__Task prompt__
Stop after the line that contains "Advanced Sub Station". Until then, retype each line of the entries exactly from the first one, skipping pictures.

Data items
---
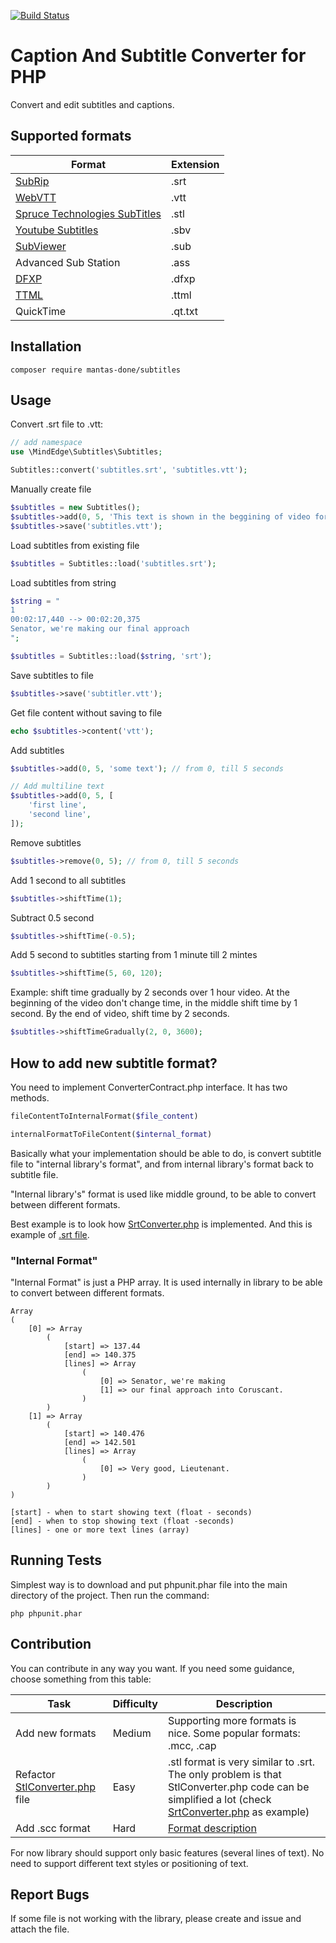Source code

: [![Build Status](https://scrutinizer-ci.com/g/mantas-done/subtitles/badges/build.png?b=master)](https://scrutinizer-ci.com/g/mantas-done/subtitles/build-status/master)

# Caption And Subtitle Converter for PHP

Convert and edit subtitles and captions.

## Supported formats

| Format                                                                                                | Extension |
| ----------------------------------------------------------------------------------------------------- | --------- |
| [SubRip](https://en.wikipedia.org/wiki/SubRip#SubRip_text_file_format)                                | .srt      |
| [WebVTT](https://en.wikipedia.org/wiki/WebVTT)                                                        | .vtt      |
| [Spruce Technologies SubTitles](https://pastebin.com/ykGM9qjZ)                                        | .stl      |
| [Youtube Subtitles](https://webdev-il.blogspot.lt/2010/01/sbv-file-format-for-youtube-subtitles.html) | .sbv      |
| [SubViewer](https://wiki.videolan.org/SubViewer)                                                      | .sub      |
| Advanced Sub Station                                                                                  | .ass      |
| [DFXP](https://en.wikipedia.org/wiki/Timed_Text_Markup_Language)                                      | .dfxp     |
| [TTML](https://en.wikipedia.org/wiki/Timed_Text_Markup_Language)                                      | .ttml     |
| QuickTime                                                                                             | .qt.txt   |

## Installation

```
composer require mantas-done/subtitles
```

## Usage

Convert .srt file to .vtt:

```php
// add namespace
use \MindEdge\Subtitles\Subtitles;

Subtitles::convert('subtitles.srt', 'subtitles.vtt');
```

Manually create file

```php
$subtitles = new Subtitles();
$subtitles->add(0, 5, 'This text is shown in the beggining of video for 5 seconds');
$subtitles->save('subtitles.vtt');
```

Load subtitles from existing file

```php
$subtitles = Subtitles::load('subtitles.srt');
```

Load subtitles from string

```php
$string = "
1
00:02:17,440 --> 00:02:20,375
Senator, we're making our final approach
";

$subtitles = Subtitles::load($string, 'srt');
```

Save subtitles to file

```php
$subtitles->save('subtitler.vtt');
```

Get file content without saving to file

```php
echo $subtitles->content('vtt');
```

Add subtitles

```php
$subtitles->add(0, 5, 'some text'); // from 0, till 5 seconds

// Add multiline text
$subtitles->add(0, 5, [
    'first line',
    'second line',
]);
```

Remove subtitles

```php
$subtitles->remove(0, 5); // from 0, till 5 seconds
```

Add 1 second to all subtitles

```php
$subtitles->shiftTime(1);
```

Subtract 0.5 second

```php
$subtitles->shiftTime(-0.5);
```

Add 5 second to subtitles starting from 1 minute till 2 mintes

```php
$subtitles->shiftTime(5, 60, 120);
```

Example: shift time gradually by 2 seconds over 1 hour video. At the beginning of the video don't change time, in the middle shift time by 1 second. By the end of video, shift time by 2 seconds.

```php
$subtitles->shiftTimeGradually(2, 0, 3600);
```

## How to add new subtitle format?

You need to implement ConverterContract.php interface. It has two methods.

```php
fileContentToInternalFormat($file_content)

internalFormatToFileContent($internal_format)
```

Basically what your implementation should be able to do, is convert subtitle file to "internal library's format", and from internal library's format back to subtitle file.

"Internal library's" format is used like middle ground, to be able to convert between different formats.

Best example is to look how [SrtConverter.php](https://github.com/mantas783/subtitle-converter/blob/master/src/code/Converters/SrtConverter.php) is implemented.
And this is example of [.srt file](https://github.com/mantas783/subtitle-converter/blob/master/tests/files/srt.srt).

### "Internal Format"

"Internal Format" is just a PHP array. It is used internally in library to be able to convert between different formats.

```
Array
(
    [0] => Array
        (
            [start] => 137.44
            [end] => 140.375
            [lines] => Array
                (
                    [0] => Senator, we're making
                    [1] => our final approach into Coruscant.
                )
        )
    [1] => Array
        (
            [start] => 140.476
            [end] => 142.501
            [lines] => Array
                (
                    [0] => Very good, Lieutenant.
                )
        )
)
```

```
[start] - when to start showing text (float - seconds)
[end] - when to stop showing text (float -seconds)
[lines] - one or more text lines (array)
```

## Running Tests

Simplest way is to download and put phpunit.phar file into the main directory of the project. Then run the command:

```
php phpunit.phar
```

## Contribution

You can contribute in any way you want. If you need some guidance, choose something from this table:

| Task                                                                                                                               | Difficulty | Description                                                                                                                                                                                                                                         |
| ---------------------------------------------------------------------------------------------------------------------------------- | ---------- | --------------------------------------------------------------------------------------------------------------------------------------------------------------------------------------------------------------------------------------------------- |
| Add new formats                                                                                                                    | Medium     | Supporting more formats is nice. Some popular formats: .mcc, .cap                                                                                                                                                                                   |
| Refactor [StlConverter.php](https://github.com/mantas783/subtitle-converter/blob/master/src/code/Converters/StlConverter.php) file | Easy       | .stl format is very similar to .srt. The only problem is that StlConverter.php code can be simplified a lot (check [SrtConverter.php](https://github.com/mantas783/subtitle-converter/blob/master/src/code/Converters/SrtConverter.php) as example) |
| Add .scc format                                                                                                                    | Hard       | [Format description](https://en.wikipedia.org/wiki/EIA-608)                                                                                                                                                                                         |

For now library should support only basic features (several lines of text). No need to support different text styles or positioning of text.

## Report Bugs

If some file is not working with the library, please create and issue and attach the file.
---
__Answer__
Source code

: [![Build Status](https://scrutinizer-ci.com/g/mantas-done/subtitles/badges/build.png?b=master)](https://scrutinizer-ci.com/g/mantas-done/subtitles/build-status/master)

# Caption And Subtitle Converter for PHP

Convert and edit subtitles and captions.

## Supported formats

| Format                                                                                                | Extension |
| ----------------------------------------------------------------------------------------------------- | --------- |
| [SubRip](https://en.wikipedia.org/wiki/SubRip#SubRip_text_file_format)                                | .srt      |
| [WebVTT](https://en.wikipedia.org/wiki/WebVTT)                                                        | .vtt      |
| [Spruce Technologies SubTitles](https://pastebin.com/ykGM9qjZ)                                        | .stl      |
| [Youtube Subtitles](https://webdev-il.blogspot.lt/2010/01/sbv-file-format-for-youtube-subtitles.html) | .sbv      |
| [SubViewer](https://wiki.videolan.org/SubViewer)                                                      | .sub      |
| Advanced Sub Station                                                                                  | .ass      |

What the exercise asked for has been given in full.